▸ **PROBLEM TO WORK ON**: Those lines of the records that contain "editors" are to be located and copied.

▸ **SOURCE INFORMATION**:
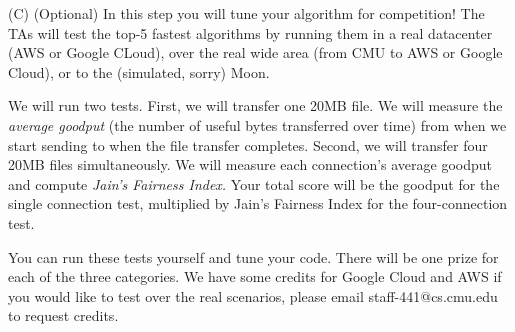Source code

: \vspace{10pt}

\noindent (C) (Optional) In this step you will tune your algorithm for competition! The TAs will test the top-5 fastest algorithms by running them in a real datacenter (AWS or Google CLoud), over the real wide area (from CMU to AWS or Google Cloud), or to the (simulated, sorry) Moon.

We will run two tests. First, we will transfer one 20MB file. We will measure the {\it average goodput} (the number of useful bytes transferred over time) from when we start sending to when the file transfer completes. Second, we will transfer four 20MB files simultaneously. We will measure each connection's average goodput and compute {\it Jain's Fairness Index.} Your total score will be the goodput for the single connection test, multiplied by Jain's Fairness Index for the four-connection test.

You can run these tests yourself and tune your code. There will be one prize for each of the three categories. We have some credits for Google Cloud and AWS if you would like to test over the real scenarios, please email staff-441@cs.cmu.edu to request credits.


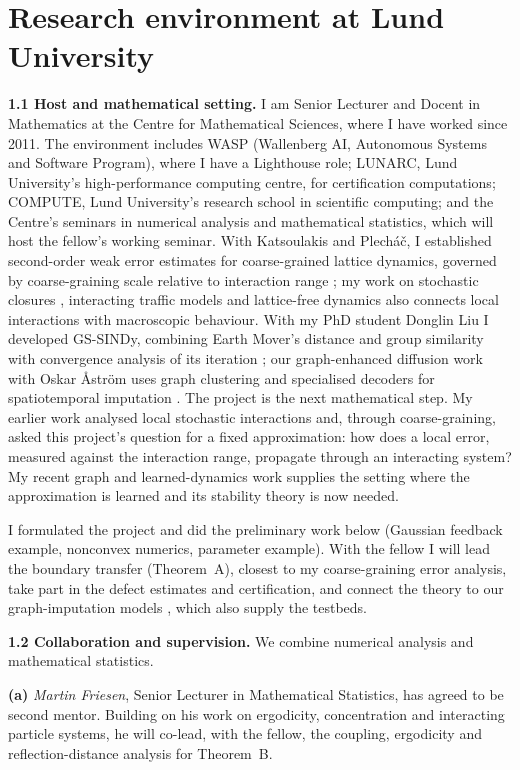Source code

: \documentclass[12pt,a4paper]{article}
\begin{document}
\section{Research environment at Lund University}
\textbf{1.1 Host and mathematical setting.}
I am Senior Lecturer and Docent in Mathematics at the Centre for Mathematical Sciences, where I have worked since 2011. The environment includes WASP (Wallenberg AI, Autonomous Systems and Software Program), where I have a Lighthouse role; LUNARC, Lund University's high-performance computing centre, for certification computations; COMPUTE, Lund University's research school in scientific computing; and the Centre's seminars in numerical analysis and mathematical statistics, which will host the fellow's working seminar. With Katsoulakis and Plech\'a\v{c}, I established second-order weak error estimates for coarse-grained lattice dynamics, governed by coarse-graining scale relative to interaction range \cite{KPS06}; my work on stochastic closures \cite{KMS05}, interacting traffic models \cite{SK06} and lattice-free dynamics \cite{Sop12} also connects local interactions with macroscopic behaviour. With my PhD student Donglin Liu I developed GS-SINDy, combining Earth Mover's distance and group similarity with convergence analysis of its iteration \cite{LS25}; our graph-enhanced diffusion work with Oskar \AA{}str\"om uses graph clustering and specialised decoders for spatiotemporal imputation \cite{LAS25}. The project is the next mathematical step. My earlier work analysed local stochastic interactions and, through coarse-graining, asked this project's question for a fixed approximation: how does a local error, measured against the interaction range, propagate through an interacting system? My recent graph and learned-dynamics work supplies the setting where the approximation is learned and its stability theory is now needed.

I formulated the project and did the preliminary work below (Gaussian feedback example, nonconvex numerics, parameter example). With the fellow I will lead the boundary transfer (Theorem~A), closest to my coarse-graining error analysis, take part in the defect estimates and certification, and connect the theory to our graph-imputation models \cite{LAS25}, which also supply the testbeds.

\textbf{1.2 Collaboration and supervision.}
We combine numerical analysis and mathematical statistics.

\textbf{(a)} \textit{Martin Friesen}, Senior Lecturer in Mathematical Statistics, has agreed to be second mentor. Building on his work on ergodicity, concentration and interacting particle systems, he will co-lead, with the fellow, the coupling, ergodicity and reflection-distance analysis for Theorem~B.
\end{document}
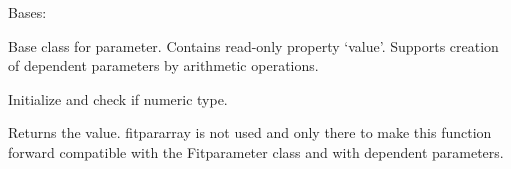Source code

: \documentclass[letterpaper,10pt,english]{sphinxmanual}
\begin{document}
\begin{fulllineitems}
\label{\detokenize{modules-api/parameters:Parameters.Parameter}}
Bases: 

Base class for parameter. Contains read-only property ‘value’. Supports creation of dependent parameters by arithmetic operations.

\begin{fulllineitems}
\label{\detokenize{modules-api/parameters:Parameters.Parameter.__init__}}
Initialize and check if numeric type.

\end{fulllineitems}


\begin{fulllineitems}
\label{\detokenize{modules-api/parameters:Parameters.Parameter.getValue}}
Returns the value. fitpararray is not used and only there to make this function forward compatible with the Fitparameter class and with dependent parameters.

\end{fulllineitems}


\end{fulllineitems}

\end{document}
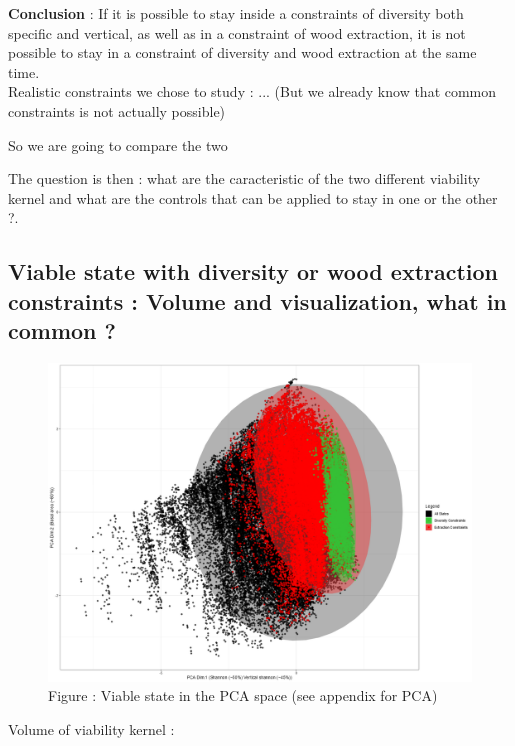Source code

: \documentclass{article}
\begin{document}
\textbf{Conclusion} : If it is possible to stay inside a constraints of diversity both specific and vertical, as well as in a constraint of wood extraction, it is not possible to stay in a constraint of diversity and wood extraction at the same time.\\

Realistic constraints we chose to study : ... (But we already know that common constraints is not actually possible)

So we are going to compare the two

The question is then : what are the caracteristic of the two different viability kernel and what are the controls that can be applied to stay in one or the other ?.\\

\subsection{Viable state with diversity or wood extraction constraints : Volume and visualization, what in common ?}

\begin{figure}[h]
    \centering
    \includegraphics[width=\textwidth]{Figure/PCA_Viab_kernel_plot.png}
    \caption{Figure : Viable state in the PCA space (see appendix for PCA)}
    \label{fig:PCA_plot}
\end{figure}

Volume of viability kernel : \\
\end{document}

--

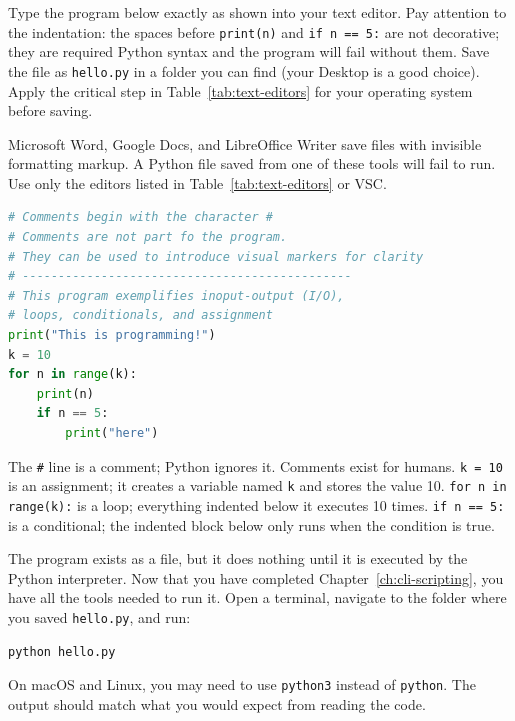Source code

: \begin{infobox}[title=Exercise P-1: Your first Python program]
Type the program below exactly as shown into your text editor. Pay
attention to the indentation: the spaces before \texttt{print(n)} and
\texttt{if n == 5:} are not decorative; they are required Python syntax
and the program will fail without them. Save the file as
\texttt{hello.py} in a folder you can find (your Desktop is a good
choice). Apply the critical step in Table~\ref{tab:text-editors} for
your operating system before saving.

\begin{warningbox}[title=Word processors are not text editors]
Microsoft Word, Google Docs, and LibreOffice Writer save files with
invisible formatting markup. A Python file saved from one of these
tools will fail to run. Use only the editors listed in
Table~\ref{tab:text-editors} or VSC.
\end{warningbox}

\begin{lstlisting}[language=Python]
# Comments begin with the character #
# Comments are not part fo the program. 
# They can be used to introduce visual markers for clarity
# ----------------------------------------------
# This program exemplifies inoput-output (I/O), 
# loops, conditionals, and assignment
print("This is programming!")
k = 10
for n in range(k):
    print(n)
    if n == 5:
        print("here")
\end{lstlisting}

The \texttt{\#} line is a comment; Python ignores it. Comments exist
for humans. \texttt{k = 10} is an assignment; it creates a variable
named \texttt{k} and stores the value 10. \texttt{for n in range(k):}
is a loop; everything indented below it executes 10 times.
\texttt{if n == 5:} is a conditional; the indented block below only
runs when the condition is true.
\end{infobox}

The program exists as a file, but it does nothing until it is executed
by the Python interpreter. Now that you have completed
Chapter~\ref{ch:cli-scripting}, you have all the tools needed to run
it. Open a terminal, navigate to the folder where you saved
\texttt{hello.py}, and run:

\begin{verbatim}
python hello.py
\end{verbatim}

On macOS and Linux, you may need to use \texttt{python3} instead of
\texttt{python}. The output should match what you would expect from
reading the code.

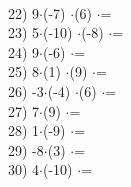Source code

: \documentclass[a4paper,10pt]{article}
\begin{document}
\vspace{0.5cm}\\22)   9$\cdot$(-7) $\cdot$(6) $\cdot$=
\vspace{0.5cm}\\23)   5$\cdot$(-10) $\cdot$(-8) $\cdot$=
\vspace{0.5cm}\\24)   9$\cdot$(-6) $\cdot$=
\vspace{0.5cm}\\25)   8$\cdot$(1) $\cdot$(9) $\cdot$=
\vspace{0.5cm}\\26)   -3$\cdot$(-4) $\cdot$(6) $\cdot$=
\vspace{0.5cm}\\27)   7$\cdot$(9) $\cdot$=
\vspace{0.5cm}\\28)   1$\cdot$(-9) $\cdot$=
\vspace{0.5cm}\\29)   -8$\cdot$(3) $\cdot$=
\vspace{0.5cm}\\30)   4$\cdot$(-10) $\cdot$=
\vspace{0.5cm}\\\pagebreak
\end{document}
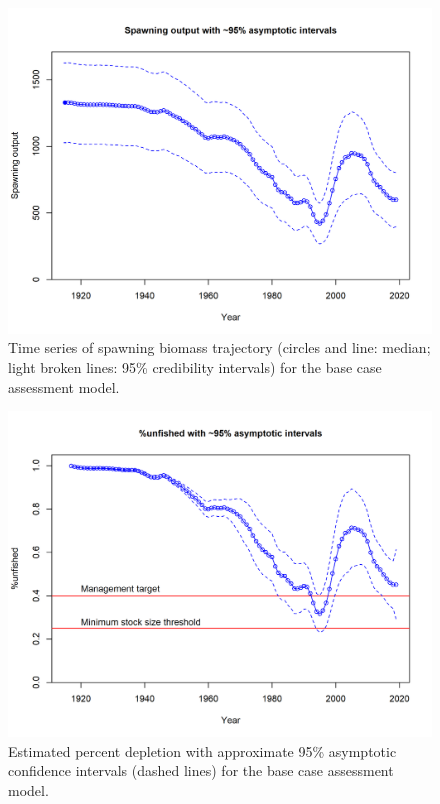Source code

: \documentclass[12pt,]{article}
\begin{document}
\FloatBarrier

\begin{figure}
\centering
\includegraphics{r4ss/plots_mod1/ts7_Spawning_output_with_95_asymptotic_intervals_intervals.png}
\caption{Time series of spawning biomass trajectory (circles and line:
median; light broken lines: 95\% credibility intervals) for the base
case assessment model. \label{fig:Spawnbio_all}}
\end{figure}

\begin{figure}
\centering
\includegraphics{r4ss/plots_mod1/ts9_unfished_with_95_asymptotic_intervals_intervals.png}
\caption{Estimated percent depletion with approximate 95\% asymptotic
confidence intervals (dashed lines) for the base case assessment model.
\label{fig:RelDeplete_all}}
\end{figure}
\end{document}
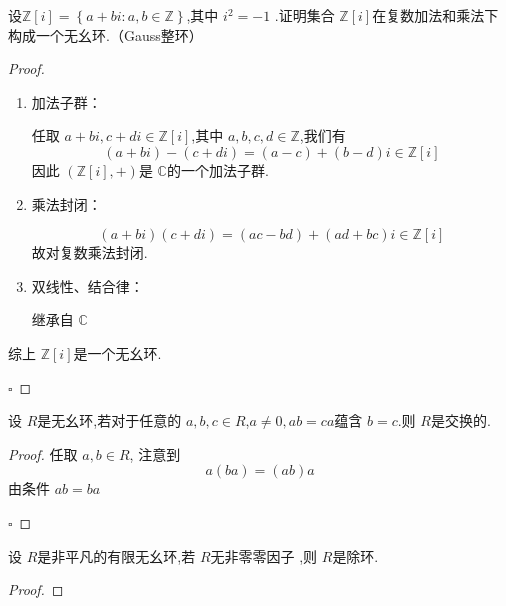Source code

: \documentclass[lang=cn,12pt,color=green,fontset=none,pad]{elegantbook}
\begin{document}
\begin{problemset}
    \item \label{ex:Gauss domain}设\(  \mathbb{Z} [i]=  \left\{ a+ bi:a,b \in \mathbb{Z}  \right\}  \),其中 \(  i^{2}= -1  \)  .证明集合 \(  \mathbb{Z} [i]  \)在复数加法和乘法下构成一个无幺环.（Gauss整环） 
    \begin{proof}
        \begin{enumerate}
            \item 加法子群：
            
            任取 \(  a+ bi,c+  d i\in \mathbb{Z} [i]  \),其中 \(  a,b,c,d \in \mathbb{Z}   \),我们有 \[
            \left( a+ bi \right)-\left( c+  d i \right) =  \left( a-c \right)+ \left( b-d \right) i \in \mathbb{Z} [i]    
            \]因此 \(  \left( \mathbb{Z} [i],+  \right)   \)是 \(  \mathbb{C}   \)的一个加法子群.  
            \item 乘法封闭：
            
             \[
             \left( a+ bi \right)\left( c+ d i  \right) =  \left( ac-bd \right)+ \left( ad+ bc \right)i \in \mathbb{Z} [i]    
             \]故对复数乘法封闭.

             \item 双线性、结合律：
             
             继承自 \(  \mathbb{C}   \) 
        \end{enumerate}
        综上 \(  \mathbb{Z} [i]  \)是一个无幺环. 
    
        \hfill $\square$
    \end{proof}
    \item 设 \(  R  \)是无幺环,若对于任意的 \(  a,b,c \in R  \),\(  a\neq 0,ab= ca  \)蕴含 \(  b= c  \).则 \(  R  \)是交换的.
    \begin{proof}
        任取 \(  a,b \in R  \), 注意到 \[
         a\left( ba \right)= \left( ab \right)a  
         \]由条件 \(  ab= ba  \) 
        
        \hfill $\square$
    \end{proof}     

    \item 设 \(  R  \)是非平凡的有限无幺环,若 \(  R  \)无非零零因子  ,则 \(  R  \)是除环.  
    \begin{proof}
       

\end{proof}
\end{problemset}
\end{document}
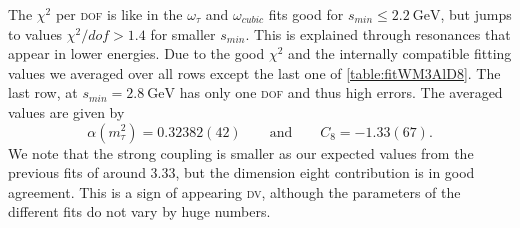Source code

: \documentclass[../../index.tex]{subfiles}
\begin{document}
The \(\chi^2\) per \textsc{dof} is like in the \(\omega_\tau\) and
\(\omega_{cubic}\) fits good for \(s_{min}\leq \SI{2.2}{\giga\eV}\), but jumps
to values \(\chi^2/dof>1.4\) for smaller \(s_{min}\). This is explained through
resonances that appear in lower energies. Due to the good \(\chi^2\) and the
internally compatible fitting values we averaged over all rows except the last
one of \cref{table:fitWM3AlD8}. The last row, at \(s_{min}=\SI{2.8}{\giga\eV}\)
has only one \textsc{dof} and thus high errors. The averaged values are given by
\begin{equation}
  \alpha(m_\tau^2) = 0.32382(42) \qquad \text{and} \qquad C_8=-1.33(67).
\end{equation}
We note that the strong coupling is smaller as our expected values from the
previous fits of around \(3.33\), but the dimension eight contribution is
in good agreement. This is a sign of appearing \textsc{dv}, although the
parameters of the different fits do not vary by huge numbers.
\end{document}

==

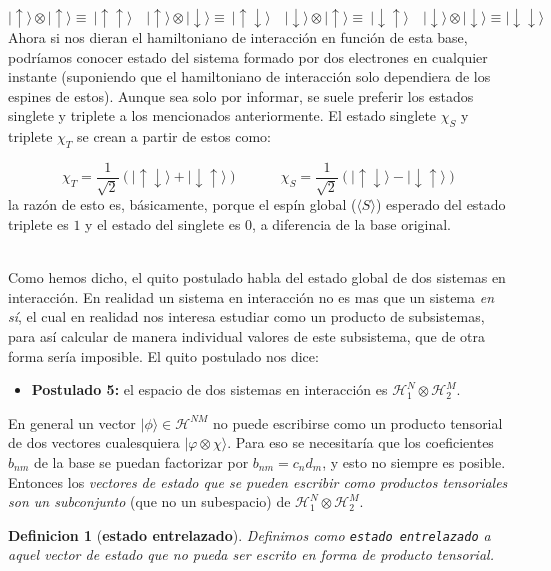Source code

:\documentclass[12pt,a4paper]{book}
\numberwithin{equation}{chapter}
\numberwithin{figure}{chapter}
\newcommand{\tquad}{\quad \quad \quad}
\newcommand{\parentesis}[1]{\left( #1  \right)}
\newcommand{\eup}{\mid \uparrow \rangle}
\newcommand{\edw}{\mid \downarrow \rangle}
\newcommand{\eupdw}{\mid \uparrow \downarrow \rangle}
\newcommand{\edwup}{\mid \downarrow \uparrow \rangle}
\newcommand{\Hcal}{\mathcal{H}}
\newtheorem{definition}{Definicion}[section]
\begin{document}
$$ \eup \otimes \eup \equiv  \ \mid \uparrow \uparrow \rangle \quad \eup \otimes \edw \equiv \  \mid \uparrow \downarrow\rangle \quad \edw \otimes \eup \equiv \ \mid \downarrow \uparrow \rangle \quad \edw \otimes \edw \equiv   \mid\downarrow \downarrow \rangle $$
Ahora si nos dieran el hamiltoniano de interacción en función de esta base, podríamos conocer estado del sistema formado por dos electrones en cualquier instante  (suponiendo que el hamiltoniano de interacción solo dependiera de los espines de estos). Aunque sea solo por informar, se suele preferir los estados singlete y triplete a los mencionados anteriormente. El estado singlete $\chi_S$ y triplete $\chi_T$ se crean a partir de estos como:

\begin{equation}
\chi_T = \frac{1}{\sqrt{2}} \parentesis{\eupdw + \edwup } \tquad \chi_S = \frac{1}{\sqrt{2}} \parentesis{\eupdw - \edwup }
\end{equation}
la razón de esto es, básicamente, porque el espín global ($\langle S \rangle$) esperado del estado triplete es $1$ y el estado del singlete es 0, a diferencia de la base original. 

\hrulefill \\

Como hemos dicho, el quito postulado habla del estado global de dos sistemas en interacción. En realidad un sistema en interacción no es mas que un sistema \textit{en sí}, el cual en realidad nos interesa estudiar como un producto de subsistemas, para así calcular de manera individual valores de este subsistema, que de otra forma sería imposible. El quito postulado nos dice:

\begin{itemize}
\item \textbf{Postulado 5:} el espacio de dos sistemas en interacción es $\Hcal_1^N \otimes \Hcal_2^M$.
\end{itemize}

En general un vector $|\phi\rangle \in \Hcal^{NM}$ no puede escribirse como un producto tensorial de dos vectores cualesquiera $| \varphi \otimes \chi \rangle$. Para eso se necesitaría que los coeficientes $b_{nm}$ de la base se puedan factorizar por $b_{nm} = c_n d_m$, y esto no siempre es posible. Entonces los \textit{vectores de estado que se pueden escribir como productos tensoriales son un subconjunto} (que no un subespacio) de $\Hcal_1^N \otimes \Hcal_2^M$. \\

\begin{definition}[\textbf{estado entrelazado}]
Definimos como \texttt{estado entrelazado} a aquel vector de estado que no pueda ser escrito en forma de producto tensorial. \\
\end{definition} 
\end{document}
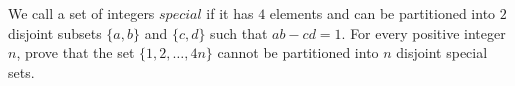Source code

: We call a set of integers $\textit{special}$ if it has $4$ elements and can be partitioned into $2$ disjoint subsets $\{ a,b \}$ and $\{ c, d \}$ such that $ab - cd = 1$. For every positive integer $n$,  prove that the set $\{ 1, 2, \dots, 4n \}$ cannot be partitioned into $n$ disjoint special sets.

▸ **WRITTEN ANSWER**:
choice). Apply the critical step in Table~\ref{tab:text-editors} for
\begin{warningbox}[title=Word processors are not text editors]
tools will fail to run. Use only the editors listed in
Table~\ref{tab:text-editors} or VSC.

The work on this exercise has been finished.